Preeclampsia is generally classified as being “mild,” “moderate” or “severe.” In many cases, however, a mother with even mild preeclampsia can rapidly progress to a more severe form of the disease. Moderate and severe cases of preeclampsia can adversely affect numerous maternal organ systems, including the kidney, liver and vasculature. Undiagnosed or untreated preeclampsia can also lead to eclampsia, a potentially deadly consequence associated with significant maternal mortality and potentially permanent neurologic injuries, including intracerebral hemorrhage, blindness and cerebral palsy.
In cases where preeclampsia is undiagnosed or untreated, the baby can suffer from traumatic injuries. Preeclampsia can cause a decrease in the blood flow from the mother’s placenta to the baby, thereby reducing the transfer of oxygen and nutrients. Thus, in cases of moderate to severe pre-eclampsia, there can be reductions in the amniotic fluid (oligohydramnios), intrauterine growth restriction in which the baby does not grow normally, or placental abruption.
In any patient with preeclampsia, prudent management is critical to achieve a good outcome for both the mother and baby. Physicians managing patients with preeclampsia must conduct thorough maternal evaluations, including blood and urine laboratory tests, to continually assess the extent of the disease. It also is essential that physicians refer their patients who suffer from preeclampsia to maternal-fetal specialists, physicians who have special training and expertise in the management of preeclampsia.
In addition to carefully monitoring and treating the mother with preeclampsia, physicians must also initiate a regimen of fetal surveillance to determine what effects the preeclampsia may be having on the baby. Such tests typically will include weekly nonstress tests, biophysical profiles and ultrasound examinations to assess the level of amniotic fluid, and to determine whether the baby is growing normally. Because of the extreme risks associated with even mild to moderate preeclampsia, many physicians deliver their patients prior to term.
9. Traumatic Birth Injuries that Cause Cerebral Palsy:
Umbilical Cord Prolapse and Compression
The umbilical cord is the baby’s lifeline. Through the umbilical cord, oxygenated blood and nutrients are transported from the placenta to the baby. Any disruption in normal blood flow and gas exchange through the umbilical cord can lead to potentially devastating and traumatic injuries to the baby, including asphyxia and cerebral palsy.
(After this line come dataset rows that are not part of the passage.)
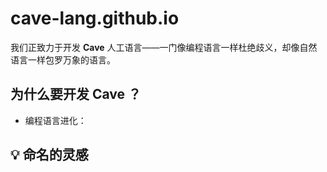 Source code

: # cave-lang.github.io
我们正致力于开发 **Cave**
人工语言——一门像编程语言一样杜绝歧义，却像自然语言一样包罗万象的语言。

## 为什么要开发 Cave ？
- 编程语言进化：

## 💡 命名的灵感
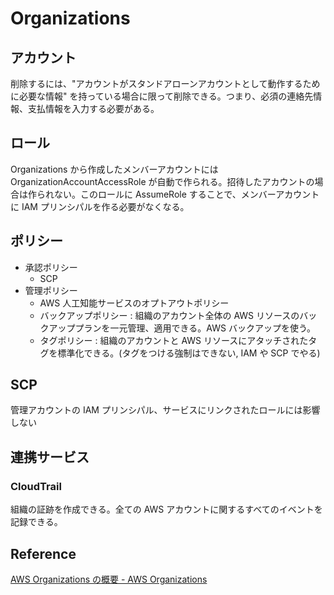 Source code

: # Organizations

## アカウント

削除するには、"アカウントがスタンドアローンアカウントとして動作するために必要な情報" を持っている場合に限って削除できる。つまり、必須の連絡先情報、支払情報を入力する必要がある。

## ロール

Organizations から作成したメンバーアカウントには OrganizationAccountAccessRole が自動で作られる。招待したアカウントの場合は作られない。このロールに AssumeRole することで、メンバーアカウントに IAM プリンシパルを作る必要がなくなる。

## ポリシー

- 承認ポリシー
  - SCP
- 管理ポリシー
  - AWS 人工知能サービスのオプトアウトポリシー
  - バックアップポリシー : 組織のアカウント全体の AWS リソースのバックアッププランを一元管理、適用できる。AWS バックアップを使う。
  - タグポリシー : 組織のアカウントと AWS リソースにアタッチされたタグを標準化できる。(タグをつける強制はできない, IAM や SCP でやる)

## SCP

管理アカウントの IAM プリンシパル、サービスにリンクされたロールには影響しない

## 連携サービス

### CloudTrail

組織の証跡を作成できる。全ての AWS アカウントに関するすべてのイベントを記録できる。

## Reference

[AWS Organizations の概要 - AWS Organizations](https://docs.aws.amazon.com/ja_jp/organizations/latest/userguide/orgs_introduction.html)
An umbilical cord prolapse, or a prolapsed cord, generally refers to a condition in which the umbilical cord descends or falls ahead of the part of the baby that is being delivered, often referred to as the “presenting part.” Umbilical cord prolapse can result in a sudden and potentially devastating reduction in the supply of oxygenated blood from the placenta to the baby through the umbilical cord.
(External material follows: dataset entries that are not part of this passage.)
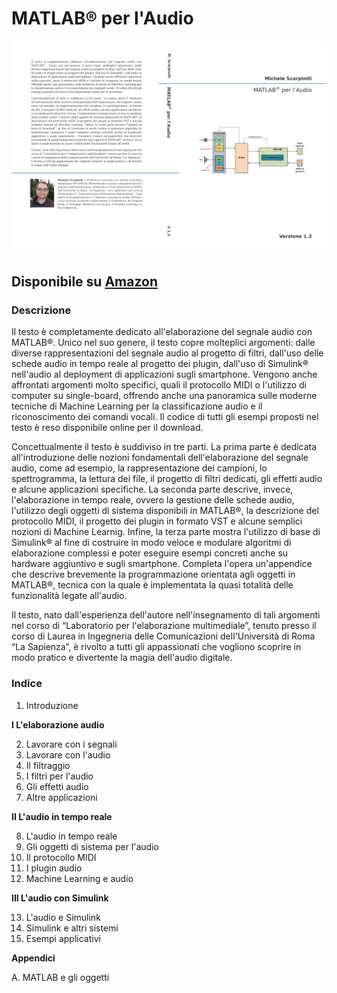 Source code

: # MATLAB® per l'Audio

![AudioBook](/Files/AudioBook.jpg)

## Disponibile su [Amazon](https://www.amazon.it/dp/B08WK2JWXQ)


### Descrizione

Il testo è completamente dedicato all'elaborazione del segnale audio con MATLAB®. Unico nel suo genere, il testo copre molteplici argomenti: dalle diverse rappresentazioni del segnale audio al progetto di filtri, dall'uso delle schede audio in tempo reale al progetto dei plugin, dall'uso di Simulink® nell'audio al deployment di applicazioni sugli smartphone. Vengono anche affrontati argomenti molto specifici, quali il protocollo MIDI o l'utilizzo di computer su single-board, offrendo anche una panoramica sulle moderne tecniche di Machine Learning per la classificazione audio e il riconoscimento dei comandi vocali. Il codice di tutti gli esempi proposti nel testo è reso disponibile online per il download.

Concettualmente il testo è suddiviso in tre parti. La prima parte è dedicata all'introduzione delle nozioni fondamentali dell'elaborazione del segnale audio, come ad esempio, la rappresentazione dei campioni, lo spettrogramma, la lettura dei file, il progetto di filtri dedicati, gli effetti audio e alcune applicazioni specifiche. La seconda parte descrive, invece, l'elaborazione in tempo reale, ovvero la gestione delle schede audio, l'utilizzo degli oggetti di sistema disponibili in MATLAB®, la descrizione del protocollo MIDI, il progetto dei plugin in formato VST e alcune semplici nozioni di Machine Learnig. Infine, la terza parte mostra l'utilizzo di base di Simulink® al fine di costruire in modo veloce e modulare algoritmi di elaborazione complessi e poter eseguire esempi concreti anche su hardware aggiuntivo e sugli smartphone. Completa l'opera un'appendice che descrive brevemente la programmazione orientata agli oggetti in MATLAB®, tecnica con la quale è implementata la quasi totalità delle funzionalità legate all'audio.

Il testo, nato dall'esperienza dell'autore nell'insegnamento di tali argomenti nel corso di “Laboratorio per l'elaborazione multimediale”, tenuto presso il corso di Laurea in Ingegneria delle Comunicazioni dell'Università di Roma “La Sapienza”, è rivolto a tutti gli appassionati che vogliono scoprire in modo pratico e divertente la magia dell'audio digitale.




### Indice

1. Introduzione

**I L'elaborazione audio**

2. Lavorare con i segnali
3. Lavorare con l'audio
4. Il filtraggio
5. I filtri per l'audio
6. Gli effetti audio
7. Altre applicazioni

**II L'audio in tempo reale**

8. L'audio in tempo reale
9. Gli oggetti di sistema per l'audio
10. Il protocollo MIDI
11. I plugin audio
12. Machine Learning e audio

**III L'audio con Simulink**

13. L'audio e Simulink
14. Simulink e altri sistemi
15. Esempi applicativi

**Appendici**

A. MATLAB e gli oggetti
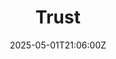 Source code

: ---
title: Trust
linkTitle: Trust
date: '2025-05-01T21:06:00Z'
weight: 1
description: Trust is essential for brand value, built through ethical practices and
  CSR/ESG credentials. This course teaches marketers and managers to develop sustainable
  brand strategies, enhance brand awareness, and foster trust through effective communication
  and engagement with stakeholders.
draft: false
ref: trust
---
Additionally, umbilical cord prolapse can result in vasospasm of the blood vessels through the umbilical cord, and a prolapsed cord may decrease in temperature. Both of these conditions can significantly impair the transfer of oxygenated blood to the baby.
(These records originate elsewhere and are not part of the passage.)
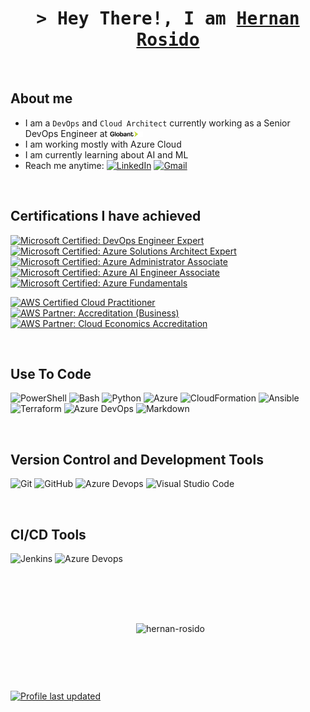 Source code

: <!-- Intro  -->
<h1 align="center">
        <samp>> Hey There!, I am
                <b><a target="_blank" href="https://linkedin.com/in/hernanrosido">Hernan Rosido</a></b>
        </samp>
</h1>


<!--
<p align="center">
 <a href="https://www.odisor.tech" target="blank">
  <img src="https://img.shields.io/badge/Portfolio-DC143C?style=for-the-badge&logo=medium&logoColor=white" alt="odisor" />
 </a>
 <a href="https://linkedin.com/in/hernanrosido" target="_blank">
  <img src="https://img.shields.io/badge/LinkedIn-0077B5?style=for-the-badge&logo=linkedin&logoColor=white" alt="odisor"/>
 </a>
 <a href="https://dev.to/odisor" target="_blank">
  <img src="https://img.shields.io/badge/dev.to-0A0A0A?style=for-the-badge&logo=dev.to&logoColor=white" alt="odisor" />
 </a>
 <a href="https://twitter.com/odisor" target="_blank">
  <img src="https://img.shields.io/badge/Twitter-1DA1F2?style=for-the-badge&logo=twitter&logoColor=white" />
 </a>
 <a href="https://youtube.com/channel/UCtfN-qWwLskhz2Y_dzxC69Q" target="_blank">
  <img src="https://img.shields.io/badge/YouTube-FF0000?&style=for-the-badge&logo=YouTube&logoColor=white" alt="odisor"  />
  </a> 
</p>
-->

<br />


## About me
 - I am a `DevOps` and `Cloud Architect` currently working as a Senior DevOps Engineer at <img src="globant-logo-dark.svg" alt="Alt text" style="width:11%; height:auto;"> 
 - I am working mostly with Azure Cloud
 - I am currently learning about AI and ML
 - Reach me anytime: [![LinkedIn](https://img.shields.io/badge/linkedin-0077B5?logo=linkedin&logoColor=white&style=flat)](https://linkedin.com/in/hernanrosido)
[![Gmail](https://img.shields.io/badge/Gmail-D14836?logo=gmail&logoColor=white&style=flat)](mailto:odisor@gmail.com?subject=[GitHub]%20Contact)


<br>

## Certifications I have achieved

[![Microsoft Certified: DevOps Engineer Expert](https://images.credly.com/size/110x110/images/c3ab66f8-5d59-4afa-a6c2-0ba30a1989ca/CERT-Expert-DevOps-Engineer-600x600.png)](https://learn.microsoft.com/api/credentials/share/en-us/odisor/3C9ECF02C2713FB7?sharingId=BBFD841943B214B "Microsoft Certified: DevOps Engineer Expert")
[![Microsoft Certified: Azure Solutions Architect Expert](https://images.credly.com/size/110x110/images/987adb7e-49be-4e24-b67e-55986bd3fe66/azure-solutions-architect-expert-600x600.png)](https://learn.microsoft.com/api/credentials/share/en-us/odisor/23D42E6BE7612F28?sharingId=BBFD841943B214B "Microsoft Certified: Azure Solutions Architect Expert")
[![Microsoft Certified: Azure Administrator Associate](https://images.credly.com/size/110x110/images/336eebfc-0ac3-4553-9a67-b402f491f185/azure-administrator-associate-600x600.png)](https://learn.microsoft.com/api/credentials/share/en-us/odisor/926CA528FFA52C17?sharingId=BBFD841943B214B "Microsoft Certified: Azure Administrator Associate")
[![Microsoft Certified: Azure AI Engineer Associate](https://images.credly.com/size/110x110/images/61f56aa4-16fd-403c-90bc-1d90dba1fa99/image.png)](https://learn.microsoft.com/api/credentials/share/en-us/odisor/5DEF3B252A9E742F?sharingId=BBFD841943B214B "Microsoft Certified: Azure AI Engineer Associate")
[![Microsoft Certified: Azure Fundamentals](https://images.credly.com/size/110x110/images/be8fcaeb-c769-4858-b567-ffaaa73ce8cf/image.png)](https://learn.microsoft.com/api/credentials/share/en-us/odisor/A2D4BC371876B4B0?sharingId=BBFD841943B214B "Microsoft Certified: Azure Fundamentals")

[![AWS Certified Cloud Practitioner](https://images.credly.com/size/110x110/images/00634f82-b07f-4bbd-a6bb-53de397fc3a6/image.png)](https://www.credly.com/badges/6571dcec-2a0b-416e-a130-10c42a67517a "AWS Certified Cloud Practitioner")
[![AWS Partner: Accreditation (Business)](https://images.credly.com/size/110x110/images/7b2c708c-a3e1-4c7f-985c-b6b62a5b1db8/image.png)](https://www.credly.com/badges/9957cc35-2fba-4bcc-9205-8d0d8484a828 "AWS Partner: Accreditation (Business)")
[![AWS Partner: Cloud Economics Accreditation](https://images.credly.com/size/110x110/images/9dc6345e-db80-44de-bb44-0c78775e53fa/image.png)](https://www.credly.com/badges/0b45d5db-5cf7-4d1e-aee5-305ca5975ae8 "AWS Partner: Cloud Economics Accreditation")


<br>

## Use To Code
<p>
  <img alt="PowerShell" src="https://img.shields.io/badge/PowerShell-1A1A1A?style=flate&logo=PowerShell&logoColor=white" />
  <img alt="Bash" src="https://img.shields.io/badge/Bash-4EAA25?style=flate&logo=GNU%20Bash&logoColor=white" />
  <img alt="Python" src="https://img.shields.io/badge/Python-3776AB?style=flat&logo=Python&logoColor=white" />
  <img alt="Azure" src="https://img.shields.io/badge/ARM%20Templates-0089D6?style=flate&logo=Microsoft%20Azure&logoColor=white" />
  <img alt="CloudFormation" src="(https://img.shields.io/badge/CloudFormation-EC2025?style=flat&logo=AWSCloudFormation&logoColor=white" />
  <img alt="Ansible" src="https://img.shields.io/badge/Ansible-FF0000?style=flate&logo=Ansible&logoColor=white" />
  <img alt="Terraform" src="https://img.shields.io/badge/Terraform-623CE4?style=flate&logo=Terraform&logoColor=white" />
  <img alt="Azure DevOps" src="https://img.shields.io/badge/Azure%20Pipelines-2560E0?  style=flate&logo=Azure%20Pipelines&logoColor=white" />
  <img alt="Markdown" src="https://img.shields.io/badge/Markdown-000000?style=flate&logo=markdown&logoColor=white" />
</p>

<br>

## Version Control and Development Tools
<p>
  <img alt="Git" src="https://img.shields.io/badge/Git-F05032?logo=git&logoColor=white&style=flat" />
  <img alt="GitHub" src="https://img.shields.io/badge/GitHub-181717?logo=github&logoColor=white&style=flat" />
  <img alt="Azure Devops" src="https://img.shields.io/badge/Azure DevOps-0078D7?logo=azure+devops&logoColor=white&style=flat" />
  <img alt="Visual Studio Code" src="https://img.shields.io/badge/Visual Studio Code-007ACC?logo=visual+studio+code&logoColor=white&style=flat" />
</p>

<br>

## CI/CD Tools
<p>
  <img alt="Jenkins" src="https://img.shields.io/badge/Jenkins-D24939?style=flat&logo=Jenkins&logoColor=white" />
  <img alt="Azure Devops" src="https://img.shields.io/badge/Azure DevOps-0078D7?logo=azure+devops&logoColor=white&style=flat" />
</p>

<br>

<br><br>
<div align="center">
 <div>
   <p>&nbsp;
     <img align="center" src="https://github-readme-streak-stats.herokuapp.com?user=odisor&theme=highcontrast&card_width=480" alt="hernan-rosido" />
   </p>
  </div>
 </div>
<br><h2></h2><br>

[![Profile last updated](https://img.shields.io/github/last-commit/odisor/odisor/master?label=Last%20updated&style=flat)](https://github.com/odisor/odisor/commits)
Umbilical cord prolapse is frequently associated with “malpresentation” of the baby. Instead of being in the vertex position, where the head of the baby is at or near the pelvic inlet, “malpresentation” refers to those situations where some other part of the baby, such as the baby’s buttocks or feet, present at or near the mother’s pelvic inlet. Accordingly, whenever a baby is assessed as being in a breech or transverse lie presentation, the physician should be alert to the potential trauma and grave risks associated with the prolapse.
Umbilical cord prolapse is also frequently associated with the artificial rupture of the maternal membranes, also known as amniotomy. In many cases, maternal membranes are artificially ruptured before the fetal head is secure in the pelvic inlet. Thus, when the maternal membranes are artificially ruptured, umbilical cord prolapsed occurs.
Because of the increased risk of umbilical cord prolapse associated with the artificial rupture of membranes, or amniotomy, the physician should always determine that the fetal head is secure in the maternal pelvic inlet before artificially rupturing membranes.
A prolapsed umbilical cord represents an obstetrical emergency, which can quickly result in permanent neurologic damage. Accordingly, the prompt assessment of umbilical cord prolapse is critical to the implementation of appropriate medical interventions, which often include emergency C-section delivery. When an umbilical cord prolapse occurs, the baby will be at extreme risk for suffering trauma and hypoxia, thereby leading to such potentially severe consequences as permanent brain injury, cerebral palsy or even death.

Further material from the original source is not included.